How to complete this task:
Provide the number of lines of the records that include "logic", with no other content.

====== Data extracts ======

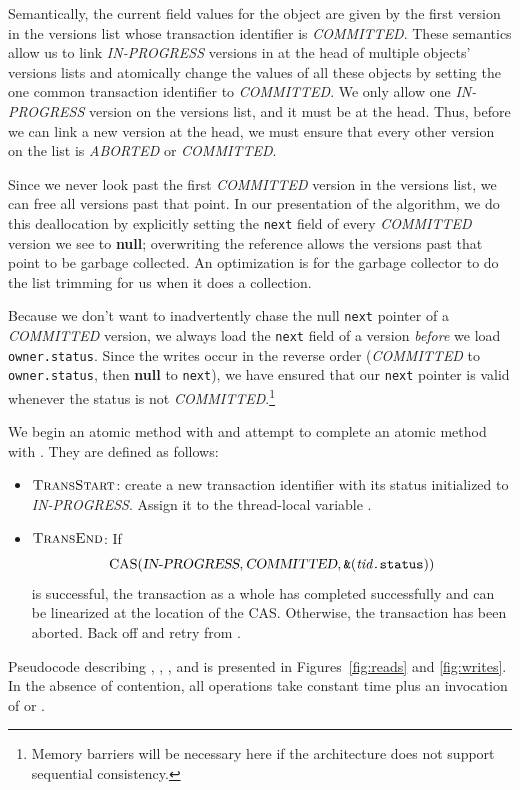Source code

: Semantically, the current field values for the object are given by
the first version in 
the versions list whose transaction identifier is {\sl COMMITTED}\@.
These semantics allow us to link {\sl IN-PROGRESS} versions in at the head of
multiple objects' versions lists and atomically change the values of
all these objects by setting the one common transaction identifier to
{\sl COMMITTED}\@.  We only allow one {\sl IN-PROGRESS} version on the
versions list, and it must be at the head. Thus,
before we can link a new version at the head, we
must ensure that every other version on the list is {\sl ABORTED} or
{\sl COMMITTED}\@.

Since we never look past the first {\sl COMMITTED} version in the
versions list, we can free all versions past that point.  In our
presentation of the algorithm, we do this deallocation by explicitly setting the
{\tt next} field of every {\sl COMMITTED} version we see to {\bf null};
overwriting the reference allows the versions past that point to be garbage collected.
An optimization is for the garbage collector to do the list
trimming for us when it does a collection.


Because we don't want to inadvertently chase the null {\tt next} pointer
of a {\sl COMMITTED} version, we always load the {\tt next}
field of a version \emph{before} we load {\tt owner.status}.  Since
the writes occur in the reverse order ({\sl COMMITTED} to
{\tt owner.status}, then {\bf null} to {\tt next}), we have ensured that
our {\tt next} pointer is valid whenever the status is not
{\sl COMMITTED}\@.\footnote{Memory barriers will be necessary here if
the architecture does not support sequential consistency.}

We begin an atomic method with  and attempt to
complete an atomic method with .  They are defined as
follows:
\begin{itemize}
\item $\text{\sc TransStart}$: create a new transaction identifier with
  its status initialized to {\sl IN-PROGRESS}\@.  Assign it to the
  thread-local variable .
\item $\text{\sc TransEnd}$:
  If
 $$\text{CAS}(\text{\sl IN-PROGRESS}, \text{\sl COMMITTED},
             \text{\tt \&}(\text{\it tid}\text{\tt .status}))$$
  is successful, the transaction as a whole has completed successfully
  and can be linearized at the location of the CAS\@.
  Otherwise, the transaction has been aborted.  Back off and retry from
  .
\end{itemize}
Pseudocode describing , , ,
and  is presented in Figures~\ref{fig:reads} and
\ref{fig:writes}.  In the absence of contention, all operations take
constant time plus an invocation of  or
.

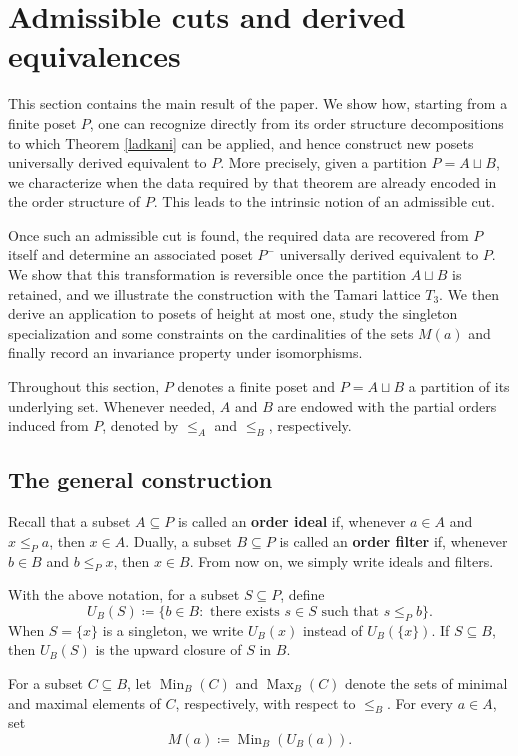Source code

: \section{Admissible cuts and derived equivalences}

This section contains the main result of the paper. We show how, starting from a finite poset $P$, one can recognize directly from its order structure decompositions to which Theorem \ref{ladkani} can be applied, and hence construct new posets universally derived equivalent to $P$. More precisely, given a partition $P=A \sqcup B$, we characterize when the data required by that theorem are already encoded in the order structure of $P$. This leads to the intrinsic notion of an admissible cut.

Once such an admissible cut is found, the required data are recovered from $P$ itself and determine an associated poset $P^-$ universally derived equivalent to $P$. We show that this transformation is reversible once the partition $A \sqcup B$ is retained, and we illustrate the construction with the Tamari lattice $T_3$. We then derive an application to posets of height at most one, study the singleton specialization and some constraints on the cardinalities of the sets $M(a)$ and finally record an invariance property under isomorphisms. 

Throughout this section, $P$ denotes a finite poset and $P=A \sqcup B$ a partition of its underlying set. Whenever needed, $A$ and $B$ are endowed with the partial orders induced from $P$, denoted by $\leq_A$ and $\leq_B$, respectively.

\subsection{The general construction}

Recall that a subset $A \subseteq P$ is called an \textbf{order ideal} if, whenever $a \in A$ and $ x \leq_P a $, then $ x \in A$. Dually, a subset $B \subseteq P$ is called an \textbf{order filter} if, whenever $b \in B $ and $ b \leq_P x$, then $x \in B$. From now on, we simply write ideals and filters.

With the above notation, for a subset $S \subseteq P$, define
\[U_B(S) \coloneq \{b \in B \colon \text{ there exists } s \in S \text{ such that } s \leq_Pb\}.\] When $S=\{x\}$ is a singleton, we write $U_B(x)$ instead of $U_B(\{x\})$. If $S \subseteq B$, then $U_B(S)$ is the upward closure of $S$ in $B$.

For a subset $C \subseteq B$, let $\operatorname{Min}_B(C)$ and $\operatorname{Max}_B(C)$ denote the sets of minimal and maximal elements of $C$, respectively, with respect to $\leq_B$. For every $a \in A$, set
\[M(a) \coloneq \operatorname{Min}_B(U_B(a)).\]

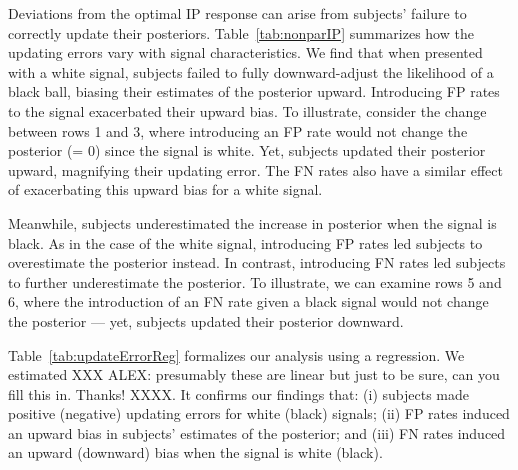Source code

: \documentclass[12pt,a4paper]{article}
\newcommand{\agt}[1]{{\color{OliveGreen}#1}}
\begin{document}
Deviations from the optimal IP response can arise from subjects' failure to correctly update their posteriors. Table~\ref{tab:nonparIP} summarizes how the updating errors vary with signal characteristics. We find that when presented with a white signal, subjects failed to fully downward-adjust the likelihood of a black ball, biasing their estimates of the posterior upward. Introducing FP rates to the signal exacerbated their upward bias. To illustrate, consider the change between rows 1 and 3, where introducing an FP rate would not change the posterior (= 0) since the signal is white. Yet, subjects updated their posterior upward, magnifying their updating error. The FN rates also have a similar effect of exacerbating this upward bias for a white signal.

Meanwhile, subjects underestimated the increase in posterior when the signal is black. As in the case of the white signal, introducing FP rates led subjects to overestimate the posterior instead. In contrast, introducing FN rates led subjects to further underestimate the posterior. To illustrate, we can examine rows 5 and 6, where the introduction of an FN rate given a black signal would not change the posterior --- yet, subjects updated their posterior downward.

Table~\ref{tab:updateErrorReg} formalizes our analysis using a regression. We estimated \agt{XXX ALEX: presumably these are linear but just to be sure, can you fill this in. Thanks! XXXX}. It confirms our findings that: (i) subjects made positive (negative) updating errors for white (black) signals; (ii) FP rates induced an upward bias in subjects' estimates of the posterior; and (iii) FN rates induced an upward (downward) bias when the signal is white (black). 

\end{document}
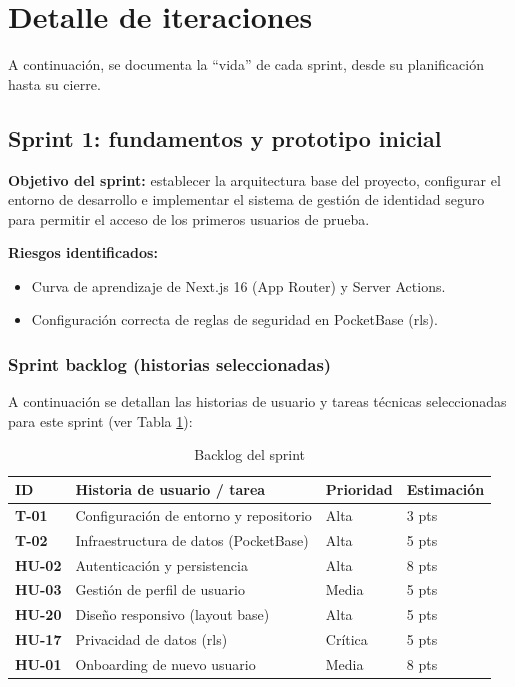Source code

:\section{Detalle de iteraciones}

A continuación, se documenta la \enquote{vida} de cada sprint, desde su planificación hasta su cierre.

\subsection{Sprint 1: fundamentos y prototipo inicial}

\textbf{Objetivo del sprint:} establecer la arquitectura base del proyecto, configurar el entorno de desarrollo e implementar el sistema de gestión de identidad seguro para permitir el acceso de los primeros usuarios de prueba.

\textbf{Riesgos identificados:}
\begin{itemize}
\item Curva de aprendizaje de Next.js 16 (App Router) y Server Actions.
\item Configuración correcta de reglas de seguridad en PocketBase (\gls{rls}).
\end{itemize}

\subsubsection{Sprint backlog (historias seleccionadas)}

A continuación se detallan las historias de usuario y tareas técnicas seleccionadas para este sprint (ver Tabla \ref{tab:backlog_sprint1}):

\begin{table}[h]
\centering
\begin{tabularx}{0.95\textwidth}{|l|X|l|l|}
\hline
\textbf{ID} & \textbf{Historia de usuario / tarea} & \textbf{Prioridad} & \textbf{Estimación} \\
\hline
\textbf{T-01} & Configuración de entorno y repositorio & Alta & 3 pts \\
\hline
\textbf{T-02} & Infraestructura de datos (PocketBase) & Alta & 5 pts \\
\hline
\textbf{HU-02} & Autenticación y persistencia & Alta & 8 pts \\
\hline
\textbf{HU-03} & Gestión de perfil de usuario & Media & 5 pts \\
\hline
\textbf{HU-20} & Diseño responsivo (layout base) & Alta & 5 pts \\
\hline
\textbf{HU-17} & Privacidad de datos (\gls{rls}) & Crítica & 5 pts \\
\hline
\textbf{HU-01} & Onboarding de nuevo usuario & Media & 8 pts \\
\hline
\end{tabularx}
\caption{Backlog del sprint}
\label{tab:backlog_sprint1}
\end{table}

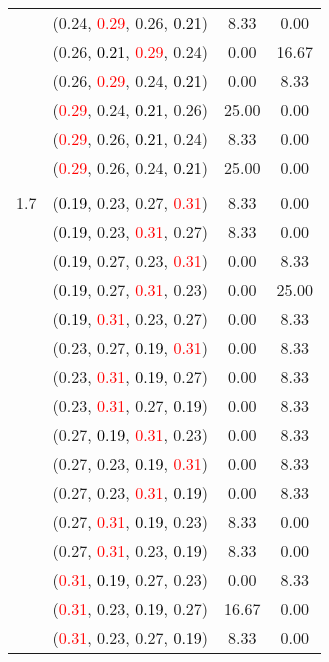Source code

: \documentclass[10pt,a4paper]{report}
\begin{document}
\begin{center}
\begin{longtable}{clcc}
			&(0.24, \textcolor{red}{0.29}, 0.26, \textcolor{black}{0.21})&8.33&0.00\\
			&(0.26, \textcolor{black}{0.21}, \textcolor{red}{0.29}, 0.24)&0.00&16.67\\
			&(0.26, \textcolor{red}{0.29}, 0.24, \textcolor{black}{0.21})&0.00&8.33\\
			&(\textcolor{red}{0.29}, 0.24, \textcolor{black}{0.21}, 0.26)&25.00&0.00\\
			&(\textcolor{red}{0.29}, 0.26, \textcolor{black}{0.21}, 0.24)&8.33&0.00\\
			&(\textcolor{red}{0.29}, 0.26, 0.24, \textcolor{black}{0.21})&25.00&0.00\\
		&&&\\
		1.7			&(\textcolor{black}{0.19}, 0.23, 0.27, \textcolor{red}{0.31})&8.33&0.00\\
			&(\textcolor{black}{0.19}, 0.23, \textcolor{red}{0.31}, 0.27)&8.33&0.00\\
			&(\textcolor{black}{0.19}, 0.27, 0.23, \textcolor{red}{0.31})&0.00&8.33\\
			&(\textcolor{black}{0.19}, 0.27, \textcolor{red}{0.31}, 0.23)&0.00&25.00\\
			&(\textcolor{black}{0.19}, \textcolor{red}{0.31}, 0.23, 0.27)&0.00&8.33\\
			&(0.23, 0.27, \textcolor{black}{0.19}, \textcolor{red}{0.31})&0.00&8.33\\
			&(0.23, \textcolor{red}{0.31}, \textcolor{black}{0.19}, 0.27)&0.00&8.33\\
			&(0.23, \textcolor{red}{0.31}, 0.27, \textcolor{black}{0.19})&0.00&8.33\\
			&(0.27, \textcolor{black}{0.19}, \textcolor{red}{0.31}, 0.23)&0.00&8.33\\
			&(0.27, 0.23, \textcolor{black}{0.19}, \textcolor{red}{0.31})&0.00&8.33\\
			&(0.27, 0.23, \textcolor{red}{0.31}, \textcolor{black}{0.19})&0.00&8.33\\
			&(0.27, \textcolor{red}{0.31}, \textcolor{black}{0.19}, 0.23)&8.33&0.00\\
			&(0.27, \textcolor{red}{0.31}, 0.23, \textcolor{black}{0.19})&8.33&0.00\\
			&(\textcolor{red}{0.31}, \textcolor{black}{0.19}, 0.27, 0.23)&0.00&8.33\\
			&(\textcolor{red}{0.31}, 0.23, \textcolor{black}{0.19}, 0.27)&16.67&0.00\\
			&(\textcolor{red}{0.31}, 0.23, 0.27, \textcolor{black}{0.19})&8.33&0.00\\

\end{longtable}
\end{center}
\end{document}
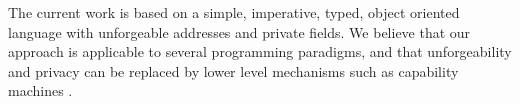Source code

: 

 
  The current work is based on a simple, imperative, typed, object oriented
language with unforgeable addresses and private fields. We believe
 that our approach is applicable to several programming paradigms, and 
 that   unforgeability and privacy
 can be replaced 
 by lower level mechanisms such as capability machines \cite{vanproving,davis2019cheriabi}.
 


% 
% 
%
% 
% 

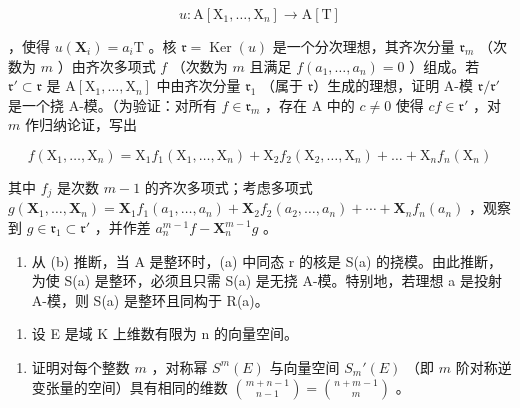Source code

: \[
u: \mathrm{A} [ \mathrm{X} _ {1}, \dots , \mathrm{X} _ {n} ] \rightarrow \mathrm{A} [ \mathrm{T} ]
\]

，使得 \(u(\mathbf{X}_i) = a_i\mathrm{T}\) 。核 \(\mathfrak{r} = \operatorname{Ker}(u)\) 是一个分次理想，其齐次分量 \(\mathfrak{r}_m\) （次数为 \(m\) ）由齐次多项式 \(f\) （次数为 \(m\) 且满足 \(f(a_1, \ldots, a_n) = 0\) ）组成。若 \(\mathfrak{r}' \subset \mathfrak{r}\) 是 \(\mathrm{A}[\mathrm{X}_1, \ldots, \mathrm{X}_n]\) 中由齐次分量 \(\mathfrak{r}_1\) （属于 \(\mathfrak{r}\)）生成的理想，证明 A-模 \(\mathfrak{r}/\mathfrak{r}'\) 是一个挠 A-模。（为验证：对所有 \(f \in \mathfrak{r}_m\) ，存在 A 中的 \(c \neq 0\) 使得 \(cf \in \mathfrak{r}'\) ，对 \(m\) 作归纳论证，写出

\[
f \left(\mathrm{X} _ {1}, \dots , \mathrm{X} _ {n}\right) = \mathrm{X} _ {1} f _ {1} \left(\mathrm{X} _ {1}, \dots , \mathrm{X} _ {n}\right) + \mathrm{X} _ {2} f _ {2} \left(\mathrm{X} _ {2}, \dots , \mathrm{X} _ {n}\right) + \dots + \mathrm{X} _ {n} f _ {n} \left(\mathrm{X} _ {n}\right)
\]

其中 \(f_{j}\) 是次数 \(m - 1\) 的齐次多项式；考虑多项式 \(g(\mathbf{X}_1, \ldots, \mathbf{X}_n) = \mathbf{X}_1 f_1(a_1, \ldots, a_n) + \mathbf{X}_2 f_2(a_2, \ldots, a_n) + \cdots + \mathbf{X}_n f_n(a_n)\) ，观察到 \(g \in \mathfrak{r}_1 \subset \mathfrak{r}'\) ，并作差 \(a_n^{m-1} f - \mathbf{X}_n^{m-1} g\) 。

\begin{enumerate}
\def\labelenumi{(\alph{enumi})}
\setcounter{enumi}{2}
\tightlist
\item
  从 (b) 推断，当 A 是整环时，(a) 中同态 r 的核是 S(a) 的挠模。由此推断，为使 S(a) 是整环，必须且只需 S(a) 是无挠 A-模。特别地，若理想 a 是投射 A-模，则 S(a) 是整环且同构于 R(a)。
\end{enumerate}

\begin{enumerate}
\def\labelenumi{\arabic{enumi}.}
\setcounter{enumi}{4}
\tightlist
\item
  设 E 是域 K 上维数有限为 n 的向量空间。
\end{enumerate}

\begin{enumerate}
\def\labelenumi{(\alph{enumi})}
\tightlist
\item
  证明对每个整数 \(m\) ，对称幂 \(S^m(E)\) 与向量空间 \(S_m'(E)\) （即 \(m\) 阶对称逆变张量的空间）具有相同的维数 \(\binom{m + n - 1}{n - 1} = \binom{n + m - 1}{m}\) 。
\end{enumerate}

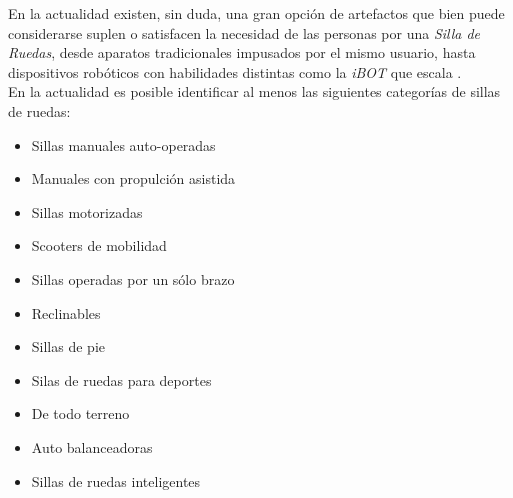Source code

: En la actualidad existen, sin duda, una gran opci\'on de artefactos que bien puede
considerarse suplen o satisfacen la necesidad de las personas por una
\emph{Silla de Ruedas}, desde aparatos tradicionales impusados por el mismo
usuario, hasta dispositivos rob\'oticos con habilidades distintas como la
\emph{iBOT} que escala \parencite{ibot}.\\
En la actualidad es posible identificar al menos las siguientes categor\'ias de
sillas de ruedas:
\begin{itemize}
    \item Sillas manuales auto-operadas
    \item Manuales con propulci\'on asistida
    \item Sillas motorizadas
    \item Scooters de mobilidad
    \item Sillas operadas por un s\'olo brazo
    \item Reclinables
    \item Sillas de pie
    \item Silas de ruedas para deportes
    \item De todo terreno
    \item Auto balanceadoras
    \item Sillas de ruedas inteligentes
\end{itemize}

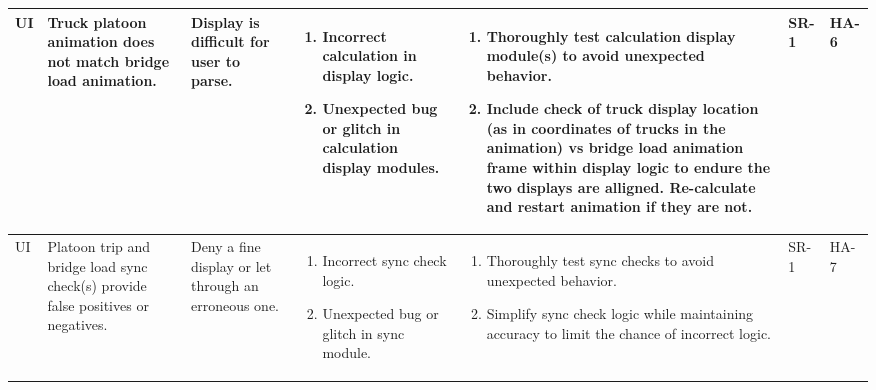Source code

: \documentclass{article}
\begin{document}
\begin{landscape}
\begin{longtable}{|p{} | p{} | p{} | p{} | p{} | p{} | p{}|}
  UI & Truck platoon animation does not match bridge load animation. &
  Display is difficult for user to parse. &
  \begin{enumerate}[leftmargin=*, label={\alph*.}, itemsep=1pt, topsep=0pt, partopsep=0pt] 
    \item Incorrect calculation in display logic.
    \item Unexpected bug or glitch in calculation display modules.
  \end{enumerate} &
  \begin{enumerate}[leftmargin=*, label={\alph*.}, itemsep=1pt, topsep=0pt, partopsep=0pt] 
    \item Thoroughly test calculation display module(s) to avoid unexpected behavior.
    \item Include check of truck display location (as in coordinates of trucks in the animation) vs bridge load animation frame within display logic to endure the two displays are alligned. Re-calculate and restart animation if they are not.
  \end{enumerate} &
  SR-1 & HA-6 \\

  \hline

  UI & Platoon trip and bridge load sync check(s) provide false positives or negatives. & 
  Deny a fine display or let through an erroneous one. & 
  \begin{enumerate}[leftmargin=*, label={\alph*.}, itemsep=1pt, topsep=0pt, partopsep=0pt] 
    \item Incorrect sync check logic.
    \item Unexpected bug or glitch in sync module.
  \end{enumerate} & 
  \begin{enumerate}[leftmargin=*, label={\alph*.}, itemsep=1pt, topsep=0pt, partopsep=0pt] 
    \item Thoroughly test sync checks to avoid unexpected behavior.
    \item Simplify sync check logic while maintaining accuracy to limit the chance of incorrect logic.
  \end{enumerate} &
  SR-1 & HA-7 \\

  \hline
  

\end{longtable}
\end{landscape}
\end{document}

======

Result for this task:
4